--- START ---

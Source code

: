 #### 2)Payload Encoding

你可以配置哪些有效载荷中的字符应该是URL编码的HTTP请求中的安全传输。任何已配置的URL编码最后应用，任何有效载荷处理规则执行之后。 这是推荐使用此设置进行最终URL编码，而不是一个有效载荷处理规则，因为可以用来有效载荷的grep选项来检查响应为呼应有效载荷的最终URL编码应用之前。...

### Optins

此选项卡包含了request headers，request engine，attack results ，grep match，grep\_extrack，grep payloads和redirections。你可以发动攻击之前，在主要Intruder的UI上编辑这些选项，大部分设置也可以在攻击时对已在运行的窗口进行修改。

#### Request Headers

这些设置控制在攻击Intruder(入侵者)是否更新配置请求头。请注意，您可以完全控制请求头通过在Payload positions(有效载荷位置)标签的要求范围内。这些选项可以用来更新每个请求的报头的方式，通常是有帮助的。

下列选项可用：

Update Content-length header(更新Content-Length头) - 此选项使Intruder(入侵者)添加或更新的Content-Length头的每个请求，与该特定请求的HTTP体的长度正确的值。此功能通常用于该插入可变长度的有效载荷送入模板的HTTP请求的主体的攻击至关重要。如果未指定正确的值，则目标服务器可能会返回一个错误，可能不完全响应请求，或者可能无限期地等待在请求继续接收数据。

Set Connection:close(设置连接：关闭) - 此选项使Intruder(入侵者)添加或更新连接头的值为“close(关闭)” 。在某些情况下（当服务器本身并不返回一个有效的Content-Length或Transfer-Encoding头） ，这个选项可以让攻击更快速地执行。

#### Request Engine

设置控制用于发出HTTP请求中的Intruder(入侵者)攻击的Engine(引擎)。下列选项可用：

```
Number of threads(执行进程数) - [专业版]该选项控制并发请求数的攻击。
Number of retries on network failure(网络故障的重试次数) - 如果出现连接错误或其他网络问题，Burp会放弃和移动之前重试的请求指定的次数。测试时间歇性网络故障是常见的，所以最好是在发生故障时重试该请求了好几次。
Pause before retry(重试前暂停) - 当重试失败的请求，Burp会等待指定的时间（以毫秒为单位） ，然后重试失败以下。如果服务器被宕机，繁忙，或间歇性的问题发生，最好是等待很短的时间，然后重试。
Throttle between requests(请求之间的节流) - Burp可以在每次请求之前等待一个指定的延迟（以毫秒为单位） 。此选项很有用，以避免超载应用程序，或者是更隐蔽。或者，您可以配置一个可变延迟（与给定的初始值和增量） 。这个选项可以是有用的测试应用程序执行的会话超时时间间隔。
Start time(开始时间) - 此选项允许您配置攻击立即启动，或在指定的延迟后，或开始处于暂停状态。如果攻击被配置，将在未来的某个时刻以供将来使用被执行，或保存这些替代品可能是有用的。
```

--- END ---

Would you please transcribe the lines above exactly, starting with the first line of the material and ending with the line that has "#### Request Headers"?

Source code

: #### 2)Payload Encoding

你可以配置哪些有效载荷中的字符应该是URL编码的HTTP请求中的安全传输。任何已配置的URL编码最后应用，任何有效载荷处理规则执行之后。 这是推荐使用此设置进行最终URL编码，而不是一个有效载荷处理规则，因为可以用来有效载荷的grep选项来检查响应为呼应有效载荷的最终URL编码应用之前。...

### Optins

此选项卡包含了request headers，request engine，attack results ，grep match，grep\_extrack，grep payloads和redirections。你可以发动攻击之前，在主要Intruder的UI上编辑这些选项，大部分设置也可以在攻击时对已在运行的窗口进行修改。

#### Request Headers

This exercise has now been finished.